### [Task directions]
Every record has to be written out exactly, with no line missing.

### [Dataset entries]
<<<<

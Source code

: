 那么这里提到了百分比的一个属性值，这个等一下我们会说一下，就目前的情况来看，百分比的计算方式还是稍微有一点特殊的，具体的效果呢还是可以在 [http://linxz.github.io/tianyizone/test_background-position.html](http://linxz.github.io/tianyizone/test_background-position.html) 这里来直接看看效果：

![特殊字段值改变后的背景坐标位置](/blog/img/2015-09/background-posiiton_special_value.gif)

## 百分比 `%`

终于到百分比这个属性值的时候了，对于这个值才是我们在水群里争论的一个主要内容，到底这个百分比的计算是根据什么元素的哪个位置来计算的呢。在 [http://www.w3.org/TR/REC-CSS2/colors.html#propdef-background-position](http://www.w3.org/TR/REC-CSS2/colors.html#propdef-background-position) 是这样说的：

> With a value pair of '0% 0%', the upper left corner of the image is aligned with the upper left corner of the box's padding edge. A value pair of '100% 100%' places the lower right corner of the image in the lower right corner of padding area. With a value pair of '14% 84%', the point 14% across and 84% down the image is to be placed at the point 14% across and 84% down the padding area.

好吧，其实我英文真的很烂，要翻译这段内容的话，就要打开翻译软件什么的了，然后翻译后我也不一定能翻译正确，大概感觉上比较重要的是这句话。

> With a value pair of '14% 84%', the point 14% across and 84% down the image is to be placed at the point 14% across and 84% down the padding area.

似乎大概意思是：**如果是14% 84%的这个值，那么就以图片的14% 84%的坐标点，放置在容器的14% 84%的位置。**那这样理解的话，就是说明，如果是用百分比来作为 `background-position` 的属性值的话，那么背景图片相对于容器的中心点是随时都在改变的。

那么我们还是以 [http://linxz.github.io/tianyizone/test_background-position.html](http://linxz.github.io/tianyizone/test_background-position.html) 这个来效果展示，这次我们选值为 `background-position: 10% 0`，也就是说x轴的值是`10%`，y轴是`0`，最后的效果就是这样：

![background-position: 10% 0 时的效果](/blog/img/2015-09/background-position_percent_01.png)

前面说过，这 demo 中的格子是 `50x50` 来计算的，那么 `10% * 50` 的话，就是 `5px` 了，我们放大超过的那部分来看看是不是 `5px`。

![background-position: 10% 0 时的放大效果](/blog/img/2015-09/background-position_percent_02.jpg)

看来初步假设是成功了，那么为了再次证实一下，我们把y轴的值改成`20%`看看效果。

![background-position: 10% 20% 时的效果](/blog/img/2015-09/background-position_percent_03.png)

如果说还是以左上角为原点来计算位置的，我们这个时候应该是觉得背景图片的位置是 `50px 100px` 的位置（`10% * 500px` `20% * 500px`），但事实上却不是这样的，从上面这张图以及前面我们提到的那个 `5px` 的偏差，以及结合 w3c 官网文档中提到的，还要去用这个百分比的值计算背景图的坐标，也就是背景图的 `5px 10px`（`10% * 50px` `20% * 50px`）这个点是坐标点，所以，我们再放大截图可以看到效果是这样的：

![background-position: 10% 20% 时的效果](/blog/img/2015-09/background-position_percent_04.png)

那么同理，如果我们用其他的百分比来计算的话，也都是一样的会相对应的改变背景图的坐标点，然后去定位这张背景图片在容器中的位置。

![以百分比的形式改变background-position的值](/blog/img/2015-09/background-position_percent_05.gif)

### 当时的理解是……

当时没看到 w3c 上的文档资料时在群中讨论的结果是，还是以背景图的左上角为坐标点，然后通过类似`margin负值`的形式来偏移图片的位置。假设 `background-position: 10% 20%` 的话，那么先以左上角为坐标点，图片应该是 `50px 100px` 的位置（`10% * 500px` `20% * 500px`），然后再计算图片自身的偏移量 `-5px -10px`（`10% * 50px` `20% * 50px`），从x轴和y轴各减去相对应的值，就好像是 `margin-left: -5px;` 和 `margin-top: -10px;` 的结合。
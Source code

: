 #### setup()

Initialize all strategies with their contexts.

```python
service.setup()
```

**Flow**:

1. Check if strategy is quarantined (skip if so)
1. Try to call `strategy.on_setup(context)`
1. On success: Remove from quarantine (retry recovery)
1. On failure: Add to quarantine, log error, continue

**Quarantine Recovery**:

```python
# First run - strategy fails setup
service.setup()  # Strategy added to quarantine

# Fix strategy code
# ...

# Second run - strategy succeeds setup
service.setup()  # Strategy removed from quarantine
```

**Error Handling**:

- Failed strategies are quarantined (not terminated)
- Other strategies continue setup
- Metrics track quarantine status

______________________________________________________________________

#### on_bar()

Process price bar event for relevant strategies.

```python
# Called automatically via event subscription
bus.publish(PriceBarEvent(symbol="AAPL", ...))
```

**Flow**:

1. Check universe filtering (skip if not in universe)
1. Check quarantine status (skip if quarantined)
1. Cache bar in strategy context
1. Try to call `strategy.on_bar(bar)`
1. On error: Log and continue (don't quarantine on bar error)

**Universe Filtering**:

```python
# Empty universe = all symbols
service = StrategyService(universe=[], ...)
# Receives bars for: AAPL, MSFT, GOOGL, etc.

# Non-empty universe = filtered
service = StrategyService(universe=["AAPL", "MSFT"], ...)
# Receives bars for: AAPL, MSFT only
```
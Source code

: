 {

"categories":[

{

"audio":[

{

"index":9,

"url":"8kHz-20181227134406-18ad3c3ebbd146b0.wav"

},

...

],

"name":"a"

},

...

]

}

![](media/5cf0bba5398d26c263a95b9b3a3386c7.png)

>>>>

### [Solution]
Source code

: 那么这里提到了百分比的一个属性值，这个等一下我们会说一下，就目前的情况来看，百分比的计算方式还是稍微有一点特殊的，具体的效果呢还是可以在 [http://linxz.github.io/tianyizone/test_background-position.html](http://linxz.github.io/tianyizone/test_background-position.html) 这里来直接看看效果：

![特殊字段值改变后的背景坐标位置](/blog/img/2015-09/background-posiiton_special_value.gif)

## 百分比 `%`

终于到百分比这个属性值的时候了，对于这个值才是我们在水群里争论的一个主要内容，到底这个百分比的计算是根据什么元素的哪个位置来计算的呢。在 [http://www.w3.org/TR/REC-CSS2/colors.html#propdef-background-position](http://www.w3.org/TR/REC-CSS2/colors.html#propdef-background-position) 是这样说的：

> With a value pair of '0% 0%', the upper left corner of the image is aligned with the upper left corner of the box's padding edge. A value pair of '100% 100%' places the lower right corner of the image in the lower right corner of padding area. With a value pair of '14% 84%', the point 14% across and 84% down the image is to be placed at the point 14% across and 84% down the padding area.

好吧，其实我英文真的很烂，要翻译这段内容的话，就要打开翻译软件什么的了，然后翻译后我也不一定能翻译正确，大概感觉上比较重要的是这句话。

> With a value pair of '14% 84%', the point 14% across and 84% down the image is to be placed at the point 14% across and 84% down the padding area.

似乎大概意思是：**如果是14% 84%的这个值，那么就以图片的14% 84%的坐标点，放置在容器的14% 84%的位置。**那这样理解的话，就是说明，如果是用百分比来作为 `background-position` 的属性值的话，那么背景图片相对于容器的中心点是随时都在改变的。

那么我们还是以 [http://linxz.github.io/tianyizone/test_background-position.html](http://linxz.github.io/tianyizone/test_background-position.html) 这个来效果展示，这次我们选值为 `background-position: 10% 0`，也就是说x轴的值是`10%`，y轴是`0`，最后的效果就是这样：

![background-position: 10% 0 时的效果](/blog/img/2015-09/background-position_percent_01.png)

前面说过，这 demo 中的格子是 `50x50` 来计算的，那么 `10% * 50` 的话，就是 `5px` 了，我们放大超过的那部分来看看是不是 `5px`。

![background-position: 10% 0 时的放大效果](/blog/img/2015-09/background-position_percent_02.jpg)

看来初步假设是成功了，那么为了再次证实一下，我们把y轴的值改成`20%`看看效果。

![background-position: 10% 20% 时的效果](/blog/img/2015-09/background-position_percent_03.png)

如果说还是以左上角为原点来计算位置的，我们这个时候应该是觉得背景图片的位置是 `50px 100px` 的位置（`10% * 500px` `20% * 500px`），但事实上却不是这样的，从上面这张图以及前面我们提到的那个 `5px` 的偏差，以及结合 w3c 官网文档中提到的，还要去用这个百分比的值计算背景图的坐标，也就是背景图的 `5px 10px`（`10% * 50px` `20% * 50px`）这个点是坐标点，所以，我们再放大截图可以看到效果是这样的：

![background-position: 10% 20% 时的效果](/blog/img/2015-09/background-position_percent_04.png)

那么同理，如果我们用其他的百分比来计算的话，也都是一样的会相对应的改变背景图的坐标点，然后去定位这张背景图片在容器中的位置。

![以百分比的形式改变background-position的值](/blog/img/2015-09/background-position_percent_05.gif)

### 当时的理解是……

当时没看到 w3c 上的文档资料时在群中讨论的结果是，还是以背景图的左上角为坐标点，然后通过类似`margin负值`的形式来偏移图片的位置。假设 `background-position: 10% 20%` 的话，那么先以左上角为坐标点，图片应该是 `50px 100px` 的位置（`10% * 500px` `20% * 500px`），然后再计算图片自身的偏移量 `-5px -10px`（`10% * 50px` `20% * 50px`），从x轴和y轴各减去相对应的值，就好像是 `margin-left: -5px;` 和 `margin-top: -10px;` 的结合。
Source code

: #### setup()

Initialize all strategies with their contexts.

```python
service.setup()
```

**Flow**:

1. Check if strategy is quarantined (skip if so)
1. Try to call `strategy.on_setup(context)`
1. On success: Remove from quarantine (retry recovery)
1. On failure: Add to quarantine, log error, continue

**Quarantine Recovery**:

```python
# First run - strategy fails setup
service.setup()  # Strategy added to quarantine

# Fix strategy code
# ...

# Second run - strategy succeeds setup
service.setup()  # Strategy removed from quarantine
```

**Error Handling**:

- Failed strategies are quarantined (not terminated)
- Other strategies continue setup
- Metrics track quarantine status

______________________________________________________________________

#### on_bar()

Process price bar event for relevant strategies.

```python
# Called automatically via event subscription
bus.publish(PriceBarEvent(symbol="AAPL", ...))
```

**Flow**:

1. Check universe filtering (skip if not in universe)
1. Check quarantine status (skip if quarantined)
1. Cache bar in strategy context
1. Try to call `strategy.on_bar(bar)`
1. On error: Log and continue (don't quarantine on bar error)

**Universe Filtering**:

```python
# Empty universe = all symbols
service = StrategyService(universe=[], ...)
# Receives bars for: AAPL, MSFT, GOOGL, etc.

# Non-empty universe = filtered
service = StrategyService(universe=["AAPL", "MSFT"], ...)
# Receives bars for: AAPL, MSFT only
```
Source code

: {

"categories":[

{

"audio":[

{

"index":9,

"url":"8kHz-20181227134406-18ad3c3ebbd146b0.wav"

},

...

],

"name":"a"

},

...

]

}

![](media/5cf0bba5398d26c263a95b9b3a3386c7.png)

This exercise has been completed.